[[ RECORDS SHOWN, beginning ]]

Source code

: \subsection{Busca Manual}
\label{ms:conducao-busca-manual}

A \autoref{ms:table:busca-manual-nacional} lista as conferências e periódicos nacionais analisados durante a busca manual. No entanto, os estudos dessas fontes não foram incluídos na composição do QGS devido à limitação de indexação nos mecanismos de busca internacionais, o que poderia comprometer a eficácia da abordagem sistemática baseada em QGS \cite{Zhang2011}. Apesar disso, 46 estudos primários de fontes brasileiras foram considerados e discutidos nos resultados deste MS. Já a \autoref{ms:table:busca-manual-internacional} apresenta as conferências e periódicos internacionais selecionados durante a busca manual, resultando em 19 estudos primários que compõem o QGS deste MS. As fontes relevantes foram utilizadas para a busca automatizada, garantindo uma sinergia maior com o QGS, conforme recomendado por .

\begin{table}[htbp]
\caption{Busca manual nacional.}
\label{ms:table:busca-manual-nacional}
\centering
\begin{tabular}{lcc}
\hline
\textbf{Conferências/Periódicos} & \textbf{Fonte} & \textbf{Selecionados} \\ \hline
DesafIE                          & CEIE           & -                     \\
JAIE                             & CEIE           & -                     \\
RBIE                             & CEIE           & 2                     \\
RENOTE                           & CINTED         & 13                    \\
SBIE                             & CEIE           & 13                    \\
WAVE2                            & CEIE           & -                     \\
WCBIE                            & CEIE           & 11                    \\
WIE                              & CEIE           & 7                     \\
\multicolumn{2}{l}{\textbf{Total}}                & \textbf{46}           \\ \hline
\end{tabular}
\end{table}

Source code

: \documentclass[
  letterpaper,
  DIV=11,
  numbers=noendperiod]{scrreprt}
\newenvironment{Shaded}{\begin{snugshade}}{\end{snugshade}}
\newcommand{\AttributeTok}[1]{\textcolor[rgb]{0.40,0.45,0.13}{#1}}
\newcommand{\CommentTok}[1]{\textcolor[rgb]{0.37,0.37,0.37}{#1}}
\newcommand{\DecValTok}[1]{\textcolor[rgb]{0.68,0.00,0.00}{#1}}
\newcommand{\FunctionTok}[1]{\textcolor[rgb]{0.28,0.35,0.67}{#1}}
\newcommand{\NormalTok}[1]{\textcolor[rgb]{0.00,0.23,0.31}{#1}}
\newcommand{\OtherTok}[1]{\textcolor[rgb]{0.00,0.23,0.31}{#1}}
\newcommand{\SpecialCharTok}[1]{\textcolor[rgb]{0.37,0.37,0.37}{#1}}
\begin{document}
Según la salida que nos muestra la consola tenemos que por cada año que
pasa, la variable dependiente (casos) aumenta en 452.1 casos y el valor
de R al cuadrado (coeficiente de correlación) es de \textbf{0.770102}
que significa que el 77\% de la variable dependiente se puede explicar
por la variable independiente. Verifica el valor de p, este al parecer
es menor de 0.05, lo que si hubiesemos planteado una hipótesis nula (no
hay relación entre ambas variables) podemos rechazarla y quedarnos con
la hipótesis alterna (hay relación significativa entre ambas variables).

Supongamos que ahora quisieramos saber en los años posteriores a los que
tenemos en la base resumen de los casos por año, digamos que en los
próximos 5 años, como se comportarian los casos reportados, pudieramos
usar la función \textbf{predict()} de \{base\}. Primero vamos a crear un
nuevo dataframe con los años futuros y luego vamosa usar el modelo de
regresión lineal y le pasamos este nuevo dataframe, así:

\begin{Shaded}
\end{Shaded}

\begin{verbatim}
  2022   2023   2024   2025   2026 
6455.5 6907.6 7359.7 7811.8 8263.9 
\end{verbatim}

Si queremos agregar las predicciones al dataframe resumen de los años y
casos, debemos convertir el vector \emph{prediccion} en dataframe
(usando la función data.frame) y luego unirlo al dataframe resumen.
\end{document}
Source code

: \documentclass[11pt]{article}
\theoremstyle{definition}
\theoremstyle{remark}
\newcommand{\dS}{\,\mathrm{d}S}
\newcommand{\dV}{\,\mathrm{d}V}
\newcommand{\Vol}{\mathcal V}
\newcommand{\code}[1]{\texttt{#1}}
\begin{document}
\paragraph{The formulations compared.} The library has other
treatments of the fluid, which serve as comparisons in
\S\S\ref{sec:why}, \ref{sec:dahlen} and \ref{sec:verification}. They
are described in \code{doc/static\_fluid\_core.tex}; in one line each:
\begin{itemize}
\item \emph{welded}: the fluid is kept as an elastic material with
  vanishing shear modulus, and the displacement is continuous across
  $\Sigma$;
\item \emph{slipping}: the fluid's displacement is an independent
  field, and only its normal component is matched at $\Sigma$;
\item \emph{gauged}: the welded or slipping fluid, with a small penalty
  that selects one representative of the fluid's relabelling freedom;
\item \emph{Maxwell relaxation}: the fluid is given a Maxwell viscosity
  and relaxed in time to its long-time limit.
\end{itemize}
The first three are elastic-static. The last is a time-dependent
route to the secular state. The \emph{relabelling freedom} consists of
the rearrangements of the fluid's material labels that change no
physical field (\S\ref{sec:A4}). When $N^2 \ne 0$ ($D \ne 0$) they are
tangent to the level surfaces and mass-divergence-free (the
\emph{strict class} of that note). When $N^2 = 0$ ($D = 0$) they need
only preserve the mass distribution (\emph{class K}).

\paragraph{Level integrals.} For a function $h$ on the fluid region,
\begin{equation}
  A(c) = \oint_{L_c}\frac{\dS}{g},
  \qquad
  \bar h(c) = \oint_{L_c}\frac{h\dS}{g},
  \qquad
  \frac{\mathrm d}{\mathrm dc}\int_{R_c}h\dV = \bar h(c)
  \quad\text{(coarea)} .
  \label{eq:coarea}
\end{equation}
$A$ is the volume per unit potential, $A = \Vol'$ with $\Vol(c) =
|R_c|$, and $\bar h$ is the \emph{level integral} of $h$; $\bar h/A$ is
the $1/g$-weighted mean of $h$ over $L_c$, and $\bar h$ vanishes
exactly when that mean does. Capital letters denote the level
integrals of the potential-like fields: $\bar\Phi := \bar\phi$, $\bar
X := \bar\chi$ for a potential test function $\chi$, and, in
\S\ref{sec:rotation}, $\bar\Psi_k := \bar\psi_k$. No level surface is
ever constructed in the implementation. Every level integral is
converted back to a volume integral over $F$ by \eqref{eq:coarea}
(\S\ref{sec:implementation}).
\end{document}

[[ RECORDS SHOWN, end ]]

With every line kept whole, write out the records again exactly.

Source code

: \subsection{Busca Manual}
\label{ms:conducao-busca-manual}

A \autoref{ms:table:busca-manual-nacional} lista as conferências e periódicos nacionais analisados durante a busca manual. No entanto, os estudos dessas fontes não foram incluídos na composição do QGS devido à limitação de indexação nos mecanismos de busca internacionais, o que poderia comprometer a eficácia da abordagem sistemática baseada em QGS \cite{Zhang2011}. Apesar disso, 46 estudos primários de fontes brasileiras foram considerados e discutidos nos resultados deste MS. Já a \autoref{ms:table:busca-manual-internacional} apresenta as conferências e periódicos internacionais selecionados durante a busca manual, resultando em 19 estudos primários que compõem o QGS deste MS. As fontes relevantes foram utilizadas para a busca automatizada, garantindo uma sinergia maior com o QGS, conforme recomendado por .

\begin{table}[htbp]
\caption{Busca manual nacional.}
\label{ms:table:busca-manual-nacional}
\centering
\begin{tabular}{lcc}
\hline
\textbf{Conferências/Periódicos} & \textbf{Fonte} & \textbf{Selecionados} \\ \hline
DesafIE                          & CEIE           & -                     \\
JAIE                             & CEIE           & -                     \\
RBIE                             & CEIE           & 2                     \\
RENOTE                           & CINTED         & 13                    \\
SBIE                             & CEIE           & 13                    \\
WAVE2                            & CEIE           & -                     \\
WCBIE                            & CEIE           & 11                    \\
WIE                              & CEIE           & 7                     \\
\multicolumn{2}{l}{\textbf{Total}}                & \textbf{46}           \\ \hline
\end{tabular}
\end{table}

Source code

: \documentclass[
  letterpaper,
  DIV=11,
  numbers=noendperiod]{scrreprt}
\newenvironment{Shaded}{\begin{snugshade}}{\end{snugshade}}
\newcommand{\AttributeTok}[1]{\textcolor[rgb]{0.40,0.45,0.13}{#1}}
\newcommand{\CommentTok}[1]{\textcolor[rgb]{0.37,0.37,0.37}{#1}}
\newcommand{\DecValTok}[1]{\textcolor[rgb]{0.68,0.00,0.00}{#1}}
\newcommand{\FunctionTok}[1]{\textcolor[rgb]{0.28,0.35,0.67}{#1}}
\newcommand{\NormalTok}[1]{\textcolor[rgb]{0.00,0.23,0.31}{#1}}
\newcommand{\OtherTok}[1]{\textcolor[rgb]{0.00,0.23,0.31}{#1}}
\newcommand{\SpecialCharTok}[1]{\textcolor[rgb]{0.37,0.37,0.37}{#1}}
\begin{document}
Según la salida que nos muestra la consola tenemos que por cada año que
pasa, la variable dependiente (casos) aumenta en 452.1 casos y el valor
de R al cuadrado (coeficiente de correlación) es de \textbf{0.770102}
que significa que el 77\% de la variable dependiente se puede explicar
por la variable independiente. Verifica el valor de p, este al parecer
es menor de 0.05, lo que si hubiesemos planteado una hipótesis nula (no
hay relación entre ambas variables) podemos rechazarla y quedarnos con
la hipótesis alterna (hay relación significativa entre ambas variables).

Supongamos que ahora quisieramos saber en los años posteriores a los que
tenemos en la base resumen de los casos por año, digamos que en los
próximos 5 años, como se comportarian los casos reportados, pudieramos
usar la función \textbf{predict()} de \{base\}. Primero vamos a crear un
nuevo dataframe con los años futuros y luego vamosa usar el modelo de
regresión lineal y le pasamos este nuevo dataframe, así:

\begin{Shaded}
\end{Shaded}

\begin{verbatim}
  2022   2023   2024   2025   2026 
6455.5 6907.6 7359.7 7811.8 8263.9 
\end{verbatim}

Si queremos agregar las predicciones al dataframe resumen de los años y
casos, debemos convertir el vector \emph{prediccion} en dataframe
(usando la función data.frame) y luego unirlo al dataframe resumen.
\end{document}
Source code

: \documentclass[11pt]{article}
\theoremstyle{definition}
\theoremstyle{remark}
\newcommand{\dS}{\,\mathrm{d}S}
\newcommand{\dV}{\,\mathrm{d}V}
\newcommand{\Vol}{\mathcal V}
\newcommand{\code}[1]{\texttt{#1}}
\begin{document}
\paragraph{The formulations compared.} The library has other
treatments of the fluid, which serve as comparisons in
\S\S\ref{sec:why}, \ref{sec:dahlen} and \ref{sec:verification}. They
are described in \code{doc/static\_fluid\_core.tex}; in one line each:
\begin{itemize}
\item \emph{welded}: the fluid is kept as an elastic material with
  vanishing shear modulus, and the displacement is continuous across
  $\Sigma$;
\item \emph{slipping}: the fluid's displacement is an independent
  field, and only its normal component is matched at $\Sigma$;
\item \emph{gauged}: the welded or slipping fluid, with a small penalty
  that selects one representative of the fluid's relabelling freedom;
\item \emph{Maxwell relaxation}: the fluid is given a Maxwell viscosity
  and relaxed in time to its long-time limit.
\end{itemize}
The first three are elastic-static. The last is a time-dependent
route to the secular state. The \emph{relabelling freedom} consists of
the rearrangements of the fluid's material labels that change no
physical field (\S\ref{sec:A4}). When $N^2 \ne 0$ ($D \ne 0$) they are
tangent to the level surfaces and mass-divergence-free (the
\emph{strict class} of that note). When $N^2 = 0$ ($D = 0$) they need
only preserve the mass distribution (\emph{class K}).

\paragraph{Level integrals.} For a function $h$ on the fluid region,
\begin{equation}
  A(c) = \oint_{L_c}\frac{\dS}{g},
  \qquad
  \bar h(c) = \oint_{L_c}\frac{h\dS}{g},
  \qquad
  \frac{\mathrm d}{\mathrm dc}\int_{R_c}h\dV = \bar h(c)
  \quad\text{(coarea)} .
  \label{eq:coarea}
\end{equation}
$A$ is the volume per unit potential, $A = \Vol'$ with $\Vol(c) =
|R_c|$, and $\bar h$ is the \emph{level integral} of $h$; $\bar h/A$ is
the $1/g$-weighted mean of $h$ over $L_c$, and $\bar h$ vanishes
exactly when that mean does. Capital letters denote the level
integrals of the potential-like fields: $\bar\Phi := \bar\phi$, $\bar
X := \bar\chi$ for a potential test function $\chi$, and, in
\S\ref{sec:rotation}, $\bar\Psi_k := \bar\psi_k$. No level surface is
ever constructed in the implementation. Every level integral is
converted back to a volume integral over $F$ by \eqref{eq:coarea}
(\S\ref{sec:implementation}).
\end{document}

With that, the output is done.